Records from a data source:
◇ ◇ ◇ ◇ ◇ ◇ ◇

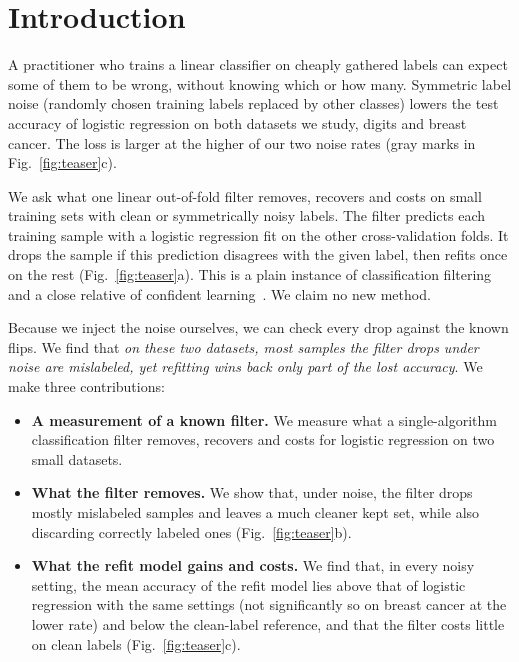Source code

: \section{Introduction}\label{sec:intro}

A practitioner who trains a linear classifier on cheaply gathered labels can expect some of them to be wrong, without knowing which or how many. Symmetric label noise (randomly chosen training labels replaced by other classes) lowers the test accuracy of logistic regression on both datasets we study, digits and breast cancer. The loss is larger at the higher of our two noise rates (gray marks in Fig.~\ref{fig:teaser}c).

We ask what one linear out-of-fold filter removes, recovers and costs on small training sets with clean or symmetrically noisy labels. The filter predicts each training sample with a logistic regression fit on the other cross-validation folds. It drops the sample if this prediction disagrees with the given label, then refits once on the rest (Fig.~\ref{fig:teaser}a). This is a plain instance of classification filtering~\citep{brodley1999identifying} and a close relative of confident learning~\citep{northcutt2021confident}. We claim no new method.

Because we inject the noise ourselves, we can check every drop against the known flips. We find that \emph{on these two datasets, most samples the filter drops under noise are mislabeled, yet refitting wins back only part of the lost accuracy}. We make three contributions:
\begin{itemize}
  \item \textbf{A measurement of a known filter.} We measure what a single-algorithm classification filter removes, recovers and costs for logistic regression on two small datasets.
  \item \textbf{What the filter removes.} We show that, under noise, the filter drops mostly mislabeled samples and leaves a much cleaner kept set, while also discarding correctly labeled ones (Fig.~\ref{fig:teaser}b).
  \item \textbf{What the refit model gains and costs.} We find that, in every noisy setting, the mean accuracy of the refit model lies above that of logistic regression with the same settings (not significantly so on breast cancer at the lower rate) and below the clean-label reference, and that the filter costs little on clean labels (Fig.~\ref{fig:teaser}c).
\end{itemize}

◇ ◇ ◇ ◇ ◇ ◇ ◇

What the task requires: Exactly as they appear, print the lines from the one holding "refit model gains" through the final line of the entries, and no others.

Output for this task:
  \item \textbf{What the refit model gains and costs.} We find that, in every noisy setting, the mean accuracy of the refit model lies above that of logistic regression with the same settings (not significantly so on breast cancer at the lower rate) and below the clean-label reference, and that the filter costs little on clean labels (Fig.~\ref{fig:teaser}c).
\end{itemize}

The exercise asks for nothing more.